The NuGet package ecosystem has characteristics that make vulnerability management tractable. Package trees tend to be shallow — most .NET packages have few transitive dependencies compared to npm. NuGet’s lock files (packages.lock.json) are deterministic. Vulnerability data comes from a single authoritative source: the NuGet advisory database backed by GitHub’s advisory database.
# Check for vulnerable packages in .NET
dotnet list package --vulnerable --include-transitive
# Output:
# The following sources were used:
# https://api.nuget.org/v3/index.json
#
# Project `MyApp`
# [net8.0]:
# Top-level Package Requested Resolved Severity Advisory URL
# > Newtonsoft.Json 12.0.1 12.0.1 High https://github.com/advisories/GHSA-...
The Snyk Way
Snyk covers the same problem — finding vulnerable dependencies — but the npm ecosystem presents it with considerably more complexity. Before looking at the tool, you need to understand why.
The npm Dependency Tree Problem
A NuGet package typically has 5-20 transitive dependencies. An npm package commonly has 50-500. react-scripts alone installs over 1,300 packages. This is not an exaggeration:
# A typical Next.js project
$ npm list --all 2>/dev/null | wc -l
1847
This means vulnerability management in npm is a different class of problem. A vulnerability in a deep transitive dependency — one you have never heard of, in a package three levels down — can appear in your security report. You may not control the upgrade path because you do not directly depend on the vulnerable package.
Snyk addresses this with priority scoring, fix PRs that update the direct dependency responsible for pulling in the vulnerable transitive, and “accept” workflows for vulnerabilities without a fix.

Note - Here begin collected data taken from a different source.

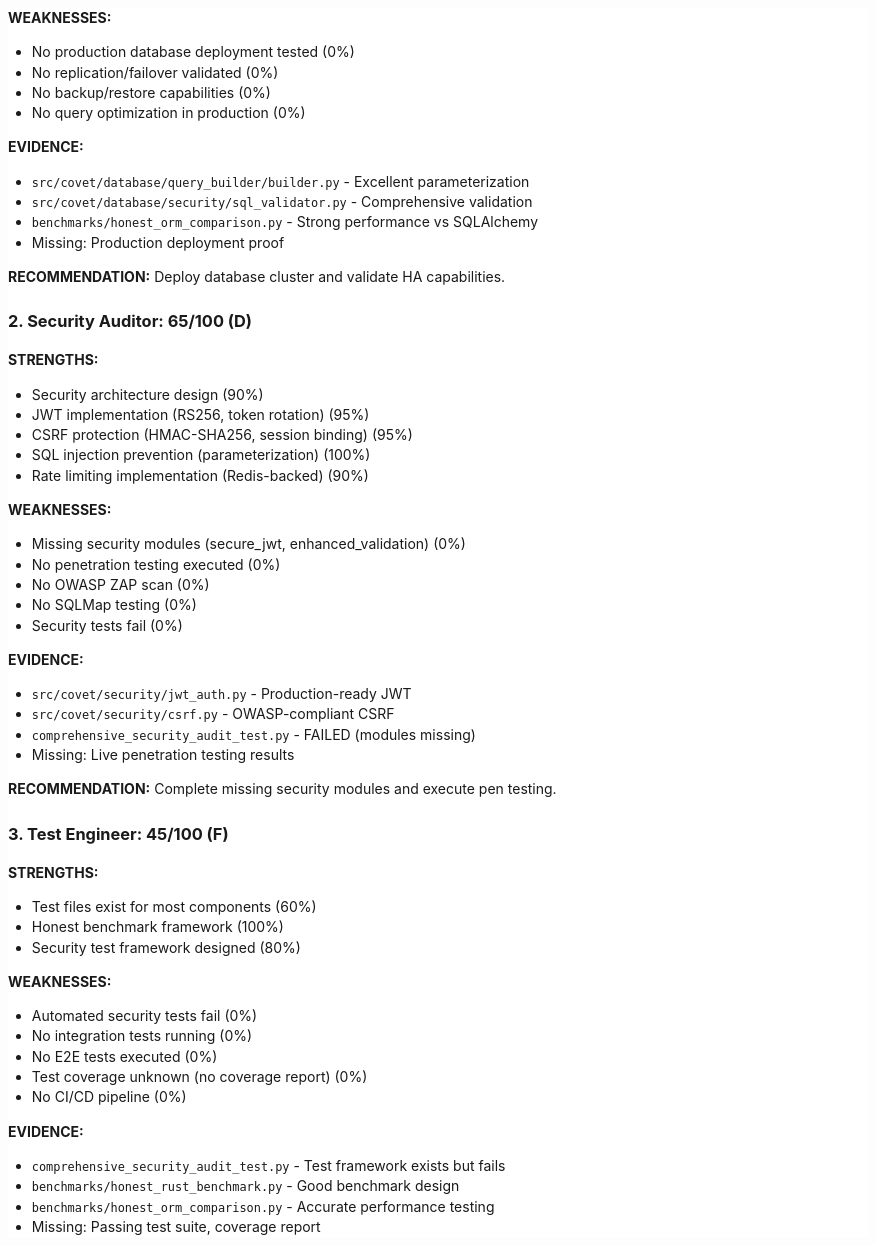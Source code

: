 **WEAKNESSES:**
- No production database deployment tested (0%)
- No replication/failover validated (0%)
- No backup/restore capabilities (0%)
- No query optimization in production (0%)

**EVIDENCE:**
- `src/covet/database/query_builder/builder.py` - Excellent parameterization
- `src/covet/database/security/sql_validator.py` - Comprehensive validation
- `benchmarks/honest_orm_comparison.py` - Strong performance vs SQLAlchemy
- Missing: Production deployment proof

**RECOMMENDATION:** Deploy database cluster and validate HA capabilities.

### 2. Security Auditor: 65/100 (D)

**STRENGTHS:**
- Security architecture design (90%)
- JWT implementation (RS256, token rotation) (95%)
- CSRF protection (HMAC-SHA256, session binding) (95%)
- SQL injection prevention (parameterization) (100%)
- Rate limiting implementation (Redis-backed) (90%)

**WEAKNESSES:**
- Missing security modules (secure_jwt, enhanced_validation) (0%)
- No penetration testing executed (0%)
- No OWASP ZAP scan (0%)
- No SQLMap testing (0%)
- Security tests fail (0%)

**EVIDENCE:**
- `src/covet/security/jwt_auth.py` - Production-ready JWT
- `src/covet/security/csrf.py` - OWASP-compliant CSRF
- `comprehensive_security_audit_test.py` - FAILED (modules missing)
- Missing: Live penetration testing results

**RECOMMENDATION:** Complete missing security modules and execute pen testing.

### 3. Test Engineer: 45/100 (F)

**STRENGTHS:**
- Test files exist for most components (60%)
- Honest benchmark framework (100%)
- Security test framework designed (80%)

**WEAKNESSES:**
- Automated security tests fail (0%)
- No integration tests running (0%)
- No E2E tests executed (0%)
- Test coverage unknown (no coverage report) (0%)
- No CI/CD pipeline (0%)

**EVIDENCE:**
- `comprehensive_security_audit_test.py` - Test framework exists but fails
- `benchmarks/honest_rust_benchmark.py` - Good benchmark design
- `benchmarks/honest_orm_comparison.py` - Accurate performance testing
- Missing: Passing test suite, coverage report
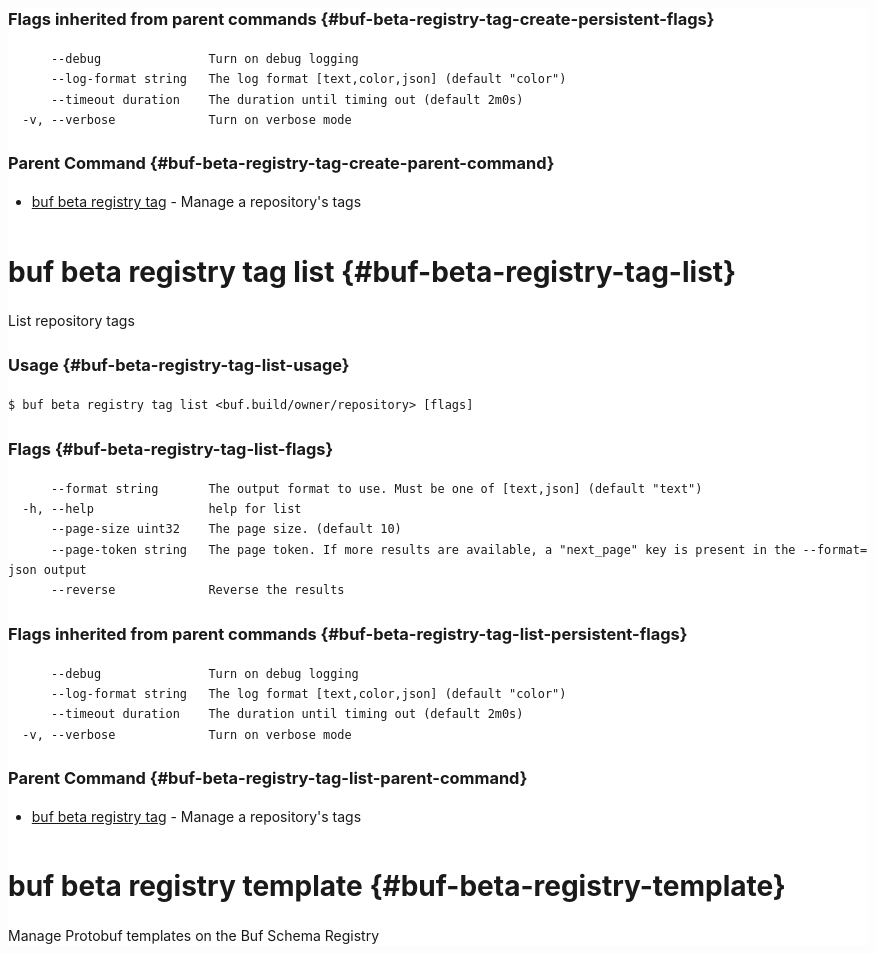 ### Flags inherited from parent commands {#buf-beta-registry-tag-create-persistent-flags}

```
      --debug               Turn on debug logging
      --log-format string   The log format [text,color,json] (default "color")
      --timeout duration    The duration until timing out (default 2m0s)
  -v, --verbose             Turn on verbose mode
```

### Parent Command {#buf-beta-registry-tag-create-parent-command}

* [buf beta registry tag](#buf-beta-registry-tag)	 - Manage a repository's tags

# buf beta registry tag list {#buf-beta-registry-tag-list}
List repository tags

### Usage {#buf-beta-registry-tag-list-usage} 
```terminal
$ buf beta registry tag list <buf.build/owner/repository> [flags]
```

### Flags {#buf-beta-registry-tag-list-flags}

```
      --format string       The output format to use. Must be one of [text,json] (default "text")
  -h, --help                help for list
      --page-size uint32    The page size. (default 10)
      --page-token string   The page token. If more results are available, a "next_page" key is present in the --format=json output
      --reverse             Reverse the results
```

### Flags inherited from parent commands {#buf-beta-registry-tag-list-persistent-flags}

```
      --debug               Turn on debug logging
      --log-format string   The log format [text,color,json] (default "color")
      --timeout duration    The duration until timing out (default 2m0s)
  -v, --verbose             Turn on verbose mode
```

### Parent Command {#buf-beta-registry-tag-list-parent-command}

* [buf beta registry tag](#buf-beta-registry-tag)	 - Manage a repository's tags

# buf beta registry template {#buf-beta-registry-template}
Manage Protobuf templates on the Buf Schema Registry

Installing and Running Snyk CLI
# Install globally
npm install -g snyk
# Authenticate (opens browser for OAuth)
snyk auth
# Or authenticate with a token (for CI)
snyk auth $SNYK_TOKEN
Running a scan:
# Scan the current project's package.json and lockfile
snyk test
# Scan and output JSON (for CI parsing)
snyk test --json
# Scan and fail only on high or critical severity
snyk test --severity-threshold=high
# Scan including dev dependencies
snyk test --dev
# Show detailed vulnerability report
snyk test --all-projects # Scans all package.json files in a monorepo
Example output:
Testing /path/to/project...
✗ High severity vulnerability found in semver
Description: Regular Expression Denial of Service (ReDoS)

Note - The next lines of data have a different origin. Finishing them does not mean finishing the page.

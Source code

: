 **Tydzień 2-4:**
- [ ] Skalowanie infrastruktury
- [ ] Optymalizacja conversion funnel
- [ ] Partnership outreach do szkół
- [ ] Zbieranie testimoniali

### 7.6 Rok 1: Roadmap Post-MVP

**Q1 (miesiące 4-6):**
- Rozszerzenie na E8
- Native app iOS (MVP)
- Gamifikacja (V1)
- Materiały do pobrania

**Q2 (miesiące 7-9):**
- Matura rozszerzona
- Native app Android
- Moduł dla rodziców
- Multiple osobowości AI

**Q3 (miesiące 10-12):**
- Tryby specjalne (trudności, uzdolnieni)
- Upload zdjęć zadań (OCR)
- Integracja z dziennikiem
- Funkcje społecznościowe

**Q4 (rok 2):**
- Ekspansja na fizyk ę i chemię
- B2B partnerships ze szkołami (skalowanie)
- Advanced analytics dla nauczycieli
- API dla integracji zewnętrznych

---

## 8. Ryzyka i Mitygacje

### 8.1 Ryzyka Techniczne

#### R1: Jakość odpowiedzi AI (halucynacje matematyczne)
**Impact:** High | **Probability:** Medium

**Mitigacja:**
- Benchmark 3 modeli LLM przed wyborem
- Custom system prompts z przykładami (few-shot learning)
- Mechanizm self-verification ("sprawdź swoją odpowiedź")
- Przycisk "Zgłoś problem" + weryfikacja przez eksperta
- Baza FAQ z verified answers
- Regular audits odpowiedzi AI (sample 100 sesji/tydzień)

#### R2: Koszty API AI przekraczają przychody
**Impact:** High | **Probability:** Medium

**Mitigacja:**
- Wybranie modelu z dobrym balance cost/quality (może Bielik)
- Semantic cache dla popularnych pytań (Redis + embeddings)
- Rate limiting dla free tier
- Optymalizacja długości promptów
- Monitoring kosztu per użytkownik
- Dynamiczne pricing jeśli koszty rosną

Info: https://snyk.io/vuln/SNYK-JS-SEMVER-3247795
Introduced through: node-gyp@9.4.0 > semver@5.7.1
Fix: Upgrade node-gyp to version 9.4.1 or higher (semver will be upgraded to 5.7.2)
Fixable? Yes (auto-fixable)
✗ Critical severity vulnerability found in loader-utils
Description: Prototype Pollution
Info: https://snyk.io/vuln/SNYK-JS-LOADERUTILS-3043103
Introduced through: react-scripts@5.0.1 > loader-utils@1.4.0
Fix: No fix available — loader-utils@1.x is unmaintained
Fixable? No
✓ Tested 1,847 dependencies for known issues, found 2 issues.
The output is similar to dotnet list package --vulnerable --include-transitive, but with a critical addition: Snyk traces the introduction path (“Introduced through”) and tells you which direct dependency to upgrade to fix the transitive issue.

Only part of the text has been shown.